US TV viewers shift attention from cable TV

courtesy: www.irishexaminer.com

courtesy: www.irishexaminer.com

According to data from Leichtman Research Group Inc. (LRG), the 13 largest pay TV providers in the US, which account for approximately 95% of the market, saw a net loss of 470,855 subscribers in Q2 2015—the worst quarterly drop ever. In all, US pay TV subscribers to the providers studied totaled 94.9 million in Q2 2015,reports eMarketer.com.

Top cable provider subscribers totaled nearly 49 million, representing a net loss of 260,855—far better than the approximately 510,000 lost in the same period last year, and the smallest in any second quarter since Q2 2008. Comcast, which had the most subscribers, also saw the biggest drop.

The satellite pay TV audience recorded a net loss of 214,000 last quarter, vs. just 78,000 in Q2 2014, putting total subscribers at 34.2 million.
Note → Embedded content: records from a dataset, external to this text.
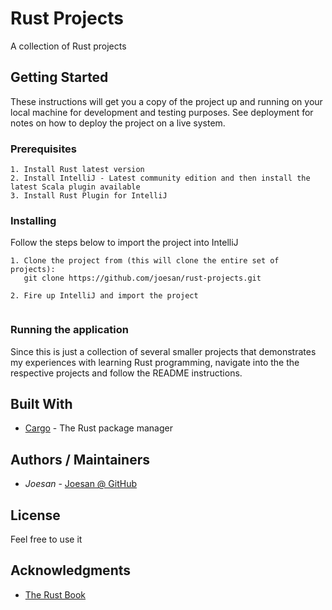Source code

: # Rust Projects
A collection of Rust projects

## Getting Started

These instructions will get you a copy of the project up and running on your local machine for development and testing purposes. 
See deployment for notes on how to deploy the project on a live system.

### Prerequisites

```
1. Install Rust latest version
2. Install IntelliJ - Latest community edition and then install the latest Scala plugin available
3. Install Rust Plugin for IntelliJ
```

### Installing

Follow the steps below to import the project into IntelliJ

```
1. Clone the project from (this will clone the entire set of projects): 
   git clone https://github.com/joesan/rust-projects.git
   
2. Fire up IntelliJ and import the project
   
```

### Running the application

Since this is just a collection of several smaller projects that demonstrates my experiences with learning Rust programming,
navigate into the the respective projects and follow the README instructions.

## Built With

* [Cargo](https://github.com/rust-lang/cargo) - The Rust package manager

## Authors / Maintainers

* *Joesan*           - [Joesan @ GitHub](https://github.com/joesan/)

## License

Feel free to use it

## Acknowledgments

* [The Rust Book](https://doc.rust-lang.org/book/second-edition)
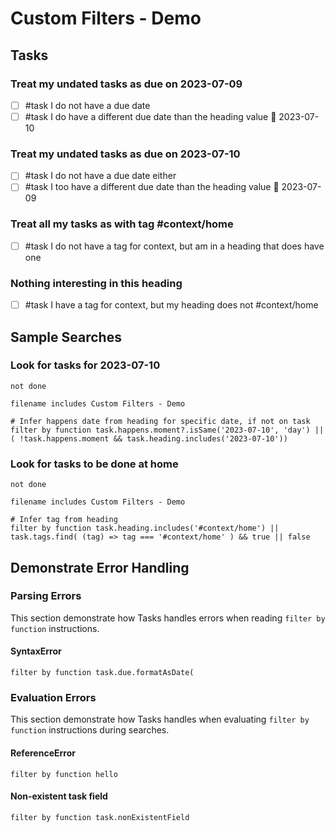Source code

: # Custom Filters - Demo

## Tasks

### Treat my undated tasks as due on 2023-07-09

- [ ] #task  I do not have a due date
- [ ] #task  I do have a different due date than the heading value 📅 2023-07-10

### Treat my undated tasks as due on 2023-07-10

- [ ] #task  I do not have a due date either
- [ ] #task  I too have a different due date than the heading value 📅 2023-07-09

### Treat all my tasks as with tag #context/home

- [ ] #task  I do not have a tag for context, but am in a heading that does have one

### Nothing interesting in this heading

- [ ] #task  I have a tag for context, but my heading does not  #context/home

## Sample Searches

### Look for tasks for 2023-07-10

```tasks
not done

filename includes Custom Filters - Demo

# Infer happens date from heading for specific date, if not on task
filter by function task.happens.moment?.isSame('2023-07-10', 'day') || ( !task.happens.moment && task.heading.includes('2023-07-10'))
```

### Look for tasks to be done at home

```tasks
not done

filename includes Custom Filters - Demo

# Infer tag from heading
filter by function task.heading.includes('#context/home') || task.tags.find( (tag) => tag === '#context/home' ) && true || false
```

## Demonstrate Error Handling

### Parsing Errors

This section demonstrate how Tasks handles errors when reading `filter by function` instructions.

#### SyntaxError

```tasks
filter by function task.due.formatAsDate(
```

### Evaluation Errors

This section demonstrate how Tasks handles when evaluating `filter by function` instructions during searches.

#### ReferenceError

```tasks
filter by function hello
```

#### Non-existent task field

```tasks
filter by function task.nonExistentField
```
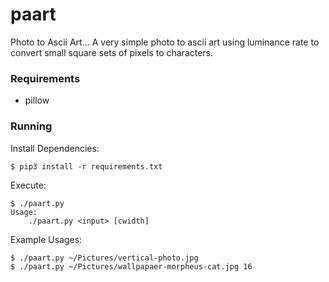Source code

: # paart

Photo to Ascii Art...
A very simple photo to ascii art using luminance rate to convert small square sets of pixels to characters.

### Requirements
* pillow

### Running

Install Dependencies:
```
$ pip3 install -r requirements.txt
```

Execute:
```
$ ./paart.py
Usage:
	./paart.py <input> [cwidth]
```

Example Usages:
```
$ ./paart.py ~/Pictures/vertical-photo.jpg
$ ./paart.py ~/Pictures/wallpapaer-morpheus-cat.jpg 16
```
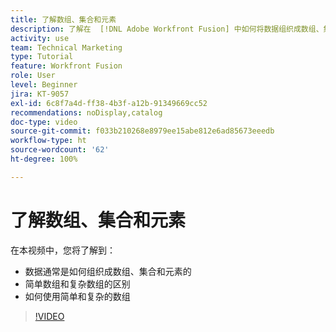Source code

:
 ```yaml
---
title: 了解数组、集合和元素
description: 了解在  [!DNL Adobe Workfront Fusion] 中如何将数据组织成数组、集合和元素，以及如何使用简单和复杂的数组。
activity: use
team: Technical Marketing
type: Tutorial
feature: Workfront Fusion
role: User
level: Beginner
jira: KT-9057
exl-id: 6c8f7a4d-ff38-4b3f-a12b-91349669cc52
recommendations: noDisplay,catalog
doc-type: video
source-git-commit: f033b210268e8979ee15abe812e6ad85673eeedb
workflow-type: ht
source-wordcount: '62'
ht-degree: 100%

---
```


# 了解数组、集合和元素

在本视频中，您将了解到：

* 数据通常是如何组织成数组、集合和元素的
* 简单数组和复杂数组的区别
* 如何使用简单和复杂的数组

>[!VIDEO](https://video.tv.adobe.com/v/335298/?quality=12&learn=on)
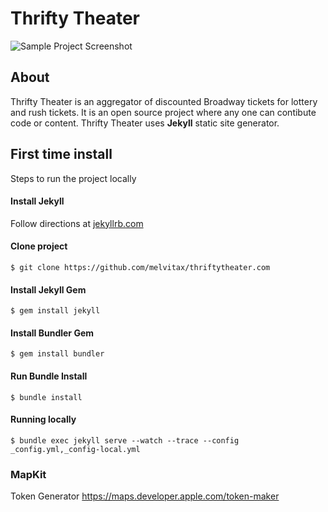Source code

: # Thrifty Theater

![Sample Project Screenshot](https://raw.githubusercontent.com/melvitax/thriftytheater.com/master/_Screenshot.jpg "Sample Project Screenshot")

## About

Thrifty Theater is an aggregator of discounted Broadway tickets for lottery and rush tickets. It is an open source project where any one can contibute code or content. Thrifty Theater uses **Jekyll** static site generator.

## First time install

Steps to run the project locally

#### Install Jekyll

Follow directions at [jekyllrb.com](https://jekyllrb.com)

#### Clone project

```
$ git clone https://github.com/melvitax/thriftytheater.com
```

#### Install Jekyll Gem

```
$ gem install jekyll
```

#### Install Bundler Gem

```
$ gem install bundler
```

#### Run Bundle Install

```
$ bundle install
```

#### Running locally
```
$ bundle exec jekyll serve --watch --trace --config _config.yml,_config-local.yml
```


### MapKit

Token Generator
https://maps.developer.apple.com/token-maker

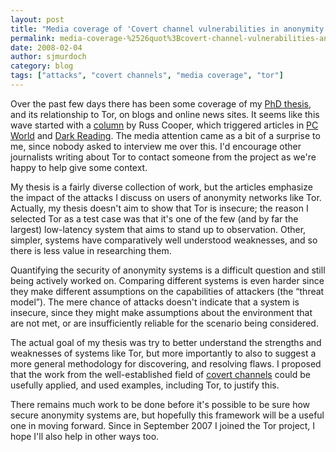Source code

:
 ```yaml
---
layout: post
title: "Media coverage of 'Covert channel vulnerabilities in anonymity systems'"
permalink: media-coverage-%2526quot%3Bcovert-channel-vulnerabilities-anonymity-systems%2526quot%3B
date: 2008-02-04
author: sjmurdoch
category: blog
tags: ["attacks", "covert channels", "media coverage", "tor"]
---
```


Over the past few days there has been some coverage of my [PhD thesis](http://www.lightbluetouchpaper.org/2007/12/10/covert-channel-vulnerabilities-in-anonymity-systems/), and its relationship to Tor, on blogs and online news sites. It seems like this wave started with a [column](http://mcpmag.com/columns/article.asp?editorialsid=2470) by Russ Cooper, which triggered articles in [PC World](http://www.pcworld.com/article/id,142094-pg,1/article.html) and [Dark Reading](http://www.darkreading.com/document.asp?doc_id=144606&WT.svl=news2_3). The media attention came as a bit of a surprise to me, since nobody asked to interview me over this. I'd encourage other journalists writing about Tor to contact someone from the project as we're happy to help give some context.

My thesis is a fairly diverse collection of work, but the articles emphasize the impact of the attacks I discuss on users of anonymity networks like Tor. Actually, my thesis doesn't aim to show that Tor is insecure; the reason I selected Tor as a test case was that it's one of the few (and by far the largest) low-latency system that aims to stand up to observation. Other, simpler, systems have comparatively well understood weaknesses, and so there is less value in researching them.

Quantifying the security of anonymity systems is a difficult question and still being actively worked on. Comparing different systems is even harder since they make different assumptions on the capabilities of attackers (the “threat model”). The mere chance of attacks doesn't indicate that a system is insecure, since they might make assumptions about the environment that are not met, or are insufficiently reliable for the scenario being considered.

The actual goal of my thesis was try to better understand the strengths and weaknesses of systems like Tor, but more importantly to also to suggest a more general methodology for discovering, and resolving flaws. I proposed that the work from the well-established field of [covert channels](http://en.wikipedia.org/wiki/Covert_channel) could be usefully applied, and used examples, including Tor, to justify this.

There remains much work to be done before it's possible to be sure how secure anonymity systems are, but hopefully this framework will be a useful one in moving forward. Since in September 2007 I joined the Tor project, I hope I'll also help in other ways too.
No. 1 DirecTV was hit far harder than Dish Network, with a net decline of 133,000—its lowest quarterly loss.

Telco providers added 4,000 subscribers in Q2 2015—miniscule compared with a net addition of 284,000 in the same quarter last year, and the smallest since the services started in 2006. The rise was thanks to Verizon FiOS, which gained almost as many subscribers as leader AT&T U-verse lost. In all, telco subscribers totaled 11.7 million.

Nielsen research, cited in The Wall Street Journal, indicates that US TV viewers have shifted attention from cable TV over summer 2015—a time of year when it used to shine. Among the top 30 cable TV networks tracked by the firm, 21 saw large declines in primetime ratings in July 2015. Time Warner’s TNT, which maintained the largest primetime audience by a sliver, saw a drop of 22%, while USA—part of NBCUniversal, owned by Comcast—dipped 14% to 2.0 million viewers. No other cable TV network in the top six broke 2 million. A+E Networks experienced the largest drop, at 36%.

The Wall Street Journal article noted that instead of getting hooked on new cable shows premiering during the summer months, consumers are instead turning to digital video devices and video-on-demand to binge-watch shows they missed between fall and spring.

Even if they keep their subscriptions, pay TV subscribers aren’t loyal to their providers. April 2015 polling by Hub Research found that, on average, US pay TV subscribers used 2.4 sources to watch TV via the internet, vs. 2.1 in 2014 and 2.0 in 2013.